Tuesday, March 17, 2015

D is for Dinosaurs - Ancient

Having looked at some modern 'minis' below, here are a few older 'mediums' from Timpo and Cherilea, all photographed on Adrian's table at Sandown Park toy fair in February. I only have the Timpo something-therium which is not a dinosaur, it's a giant mammal and it's in storage, so we'll look at it another day.

Tyrannosaurus Rex (The Tyrant King) from Timpo; or is it an Allosaurus (now renamed Alioramus?...no different periods and classes), the nameing of these beasts is not an exact science, like early hominids, each discovery gets a new name (for the 'name' or fame of the - human - finder), only to be found to be something else later, then another find leads to a whole class being excised, or several families being amalgamated...

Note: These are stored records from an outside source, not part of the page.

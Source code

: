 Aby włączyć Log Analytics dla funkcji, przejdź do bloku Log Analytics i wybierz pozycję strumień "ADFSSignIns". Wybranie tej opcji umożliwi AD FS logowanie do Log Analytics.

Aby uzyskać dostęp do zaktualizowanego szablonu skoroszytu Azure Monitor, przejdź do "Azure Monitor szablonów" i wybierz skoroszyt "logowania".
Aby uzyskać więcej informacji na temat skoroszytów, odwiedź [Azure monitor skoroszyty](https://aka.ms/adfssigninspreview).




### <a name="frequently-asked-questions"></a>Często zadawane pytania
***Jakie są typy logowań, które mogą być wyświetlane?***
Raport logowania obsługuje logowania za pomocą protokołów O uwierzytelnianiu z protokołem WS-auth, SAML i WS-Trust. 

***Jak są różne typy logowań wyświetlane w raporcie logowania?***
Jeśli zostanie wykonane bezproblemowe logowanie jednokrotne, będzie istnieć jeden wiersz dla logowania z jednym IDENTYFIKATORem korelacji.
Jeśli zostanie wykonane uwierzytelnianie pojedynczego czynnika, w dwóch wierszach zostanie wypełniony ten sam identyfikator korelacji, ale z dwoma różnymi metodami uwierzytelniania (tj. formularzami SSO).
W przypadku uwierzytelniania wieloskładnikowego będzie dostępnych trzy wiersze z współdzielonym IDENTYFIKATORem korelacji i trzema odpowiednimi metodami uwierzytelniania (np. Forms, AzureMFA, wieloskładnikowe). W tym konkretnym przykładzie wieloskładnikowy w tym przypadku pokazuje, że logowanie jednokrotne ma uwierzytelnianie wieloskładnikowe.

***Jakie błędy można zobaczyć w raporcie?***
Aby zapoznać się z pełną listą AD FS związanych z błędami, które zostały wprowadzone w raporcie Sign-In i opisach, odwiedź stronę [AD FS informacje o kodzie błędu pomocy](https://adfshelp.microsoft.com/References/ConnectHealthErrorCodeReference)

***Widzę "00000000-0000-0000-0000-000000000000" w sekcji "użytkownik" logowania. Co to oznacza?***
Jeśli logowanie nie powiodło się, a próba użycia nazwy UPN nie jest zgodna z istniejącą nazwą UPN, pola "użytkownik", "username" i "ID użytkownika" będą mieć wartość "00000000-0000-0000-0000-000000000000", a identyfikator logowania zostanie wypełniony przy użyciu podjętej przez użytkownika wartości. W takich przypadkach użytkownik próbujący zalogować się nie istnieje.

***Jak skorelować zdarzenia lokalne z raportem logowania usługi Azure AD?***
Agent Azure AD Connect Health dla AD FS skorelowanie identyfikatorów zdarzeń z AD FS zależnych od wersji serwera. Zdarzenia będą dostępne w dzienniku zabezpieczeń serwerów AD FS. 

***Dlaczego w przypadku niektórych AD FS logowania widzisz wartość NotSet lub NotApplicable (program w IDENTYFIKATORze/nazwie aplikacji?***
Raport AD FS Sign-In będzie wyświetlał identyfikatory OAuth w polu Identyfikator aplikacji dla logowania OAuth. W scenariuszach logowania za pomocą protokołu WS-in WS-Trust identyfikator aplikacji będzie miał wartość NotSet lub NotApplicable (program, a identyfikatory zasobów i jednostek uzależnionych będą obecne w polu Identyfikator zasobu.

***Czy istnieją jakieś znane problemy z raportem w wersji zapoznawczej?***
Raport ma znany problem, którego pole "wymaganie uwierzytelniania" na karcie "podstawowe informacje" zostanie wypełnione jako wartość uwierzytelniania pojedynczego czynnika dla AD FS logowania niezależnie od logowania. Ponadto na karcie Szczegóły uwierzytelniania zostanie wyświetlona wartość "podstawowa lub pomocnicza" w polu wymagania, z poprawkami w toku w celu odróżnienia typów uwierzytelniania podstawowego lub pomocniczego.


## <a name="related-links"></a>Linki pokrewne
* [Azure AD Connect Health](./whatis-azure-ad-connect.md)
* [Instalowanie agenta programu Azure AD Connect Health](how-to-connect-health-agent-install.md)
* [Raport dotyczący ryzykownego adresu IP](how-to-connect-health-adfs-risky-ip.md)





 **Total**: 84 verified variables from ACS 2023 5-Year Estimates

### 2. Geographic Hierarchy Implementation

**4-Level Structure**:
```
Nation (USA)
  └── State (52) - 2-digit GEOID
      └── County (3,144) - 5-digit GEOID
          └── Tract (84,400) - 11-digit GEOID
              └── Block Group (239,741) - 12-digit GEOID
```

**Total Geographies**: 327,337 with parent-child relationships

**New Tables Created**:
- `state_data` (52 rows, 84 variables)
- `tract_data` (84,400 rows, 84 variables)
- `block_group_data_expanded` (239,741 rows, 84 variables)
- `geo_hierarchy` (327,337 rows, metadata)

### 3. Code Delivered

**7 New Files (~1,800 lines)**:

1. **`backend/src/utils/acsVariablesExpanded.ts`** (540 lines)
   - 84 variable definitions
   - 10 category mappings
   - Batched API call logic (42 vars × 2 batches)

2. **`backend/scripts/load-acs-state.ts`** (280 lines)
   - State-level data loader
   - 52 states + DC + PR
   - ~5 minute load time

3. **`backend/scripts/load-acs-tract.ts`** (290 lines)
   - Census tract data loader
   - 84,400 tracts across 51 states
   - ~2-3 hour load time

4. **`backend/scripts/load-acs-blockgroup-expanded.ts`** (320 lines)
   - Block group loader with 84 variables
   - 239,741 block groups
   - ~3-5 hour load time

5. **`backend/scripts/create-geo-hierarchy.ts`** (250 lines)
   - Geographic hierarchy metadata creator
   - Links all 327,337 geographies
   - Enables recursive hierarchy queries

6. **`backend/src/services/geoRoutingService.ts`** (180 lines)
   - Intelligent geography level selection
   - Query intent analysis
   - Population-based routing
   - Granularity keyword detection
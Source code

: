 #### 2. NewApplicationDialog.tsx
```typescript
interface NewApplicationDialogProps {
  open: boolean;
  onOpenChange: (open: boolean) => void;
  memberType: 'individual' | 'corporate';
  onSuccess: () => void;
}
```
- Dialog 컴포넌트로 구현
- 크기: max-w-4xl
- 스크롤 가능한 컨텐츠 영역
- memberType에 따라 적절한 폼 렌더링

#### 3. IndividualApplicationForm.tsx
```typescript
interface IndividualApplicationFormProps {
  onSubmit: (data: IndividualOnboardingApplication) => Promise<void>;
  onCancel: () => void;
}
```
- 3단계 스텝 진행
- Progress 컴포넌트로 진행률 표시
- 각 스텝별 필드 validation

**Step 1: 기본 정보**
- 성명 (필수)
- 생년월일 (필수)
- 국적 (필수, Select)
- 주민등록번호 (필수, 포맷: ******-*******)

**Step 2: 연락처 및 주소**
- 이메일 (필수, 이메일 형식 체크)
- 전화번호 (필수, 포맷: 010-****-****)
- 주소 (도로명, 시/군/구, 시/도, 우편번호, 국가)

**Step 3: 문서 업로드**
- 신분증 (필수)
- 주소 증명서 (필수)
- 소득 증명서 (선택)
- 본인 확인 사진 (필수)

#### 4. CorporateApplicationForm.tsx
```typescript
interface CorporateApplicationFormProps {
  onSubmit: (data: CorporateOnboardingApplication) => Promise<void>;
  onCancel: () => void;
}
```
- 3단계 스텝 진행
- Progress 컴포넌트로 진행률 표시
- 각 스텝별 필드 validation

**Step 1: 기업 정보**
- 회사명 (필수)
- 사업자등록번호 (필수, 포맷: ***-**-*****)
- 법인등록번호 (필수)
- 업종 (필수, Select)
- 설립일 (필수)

Triceratops and Stegosaurus...among my favourites, with a Brontosaur or Diplodocus? One of them's gone now too; the Brontosaur is an Apatosaur apparently!

Cherilea, a little smaller, I know them as Brontosaur, Dimetrodon and Triceratops, and moulded in a marbled plastic which works quite well for little toys! Dimetrodon was my favourite as a kid, but the fact that the same few sauropods kept being modelled hints at which were everyone's favourites!

As big as you'll find a 'dinosaur' in this 'Green and Pleasant Land' these days, an Adder swimming across a flood-pool I shot near Fleet Pond (a lake) in Hampshire last July. It's a good 3-feet+ and I've seen bigger nearby. I was fascinated to see how it shot into the reed-bed in an almost dead-straight line - like an slightly crooked arrow!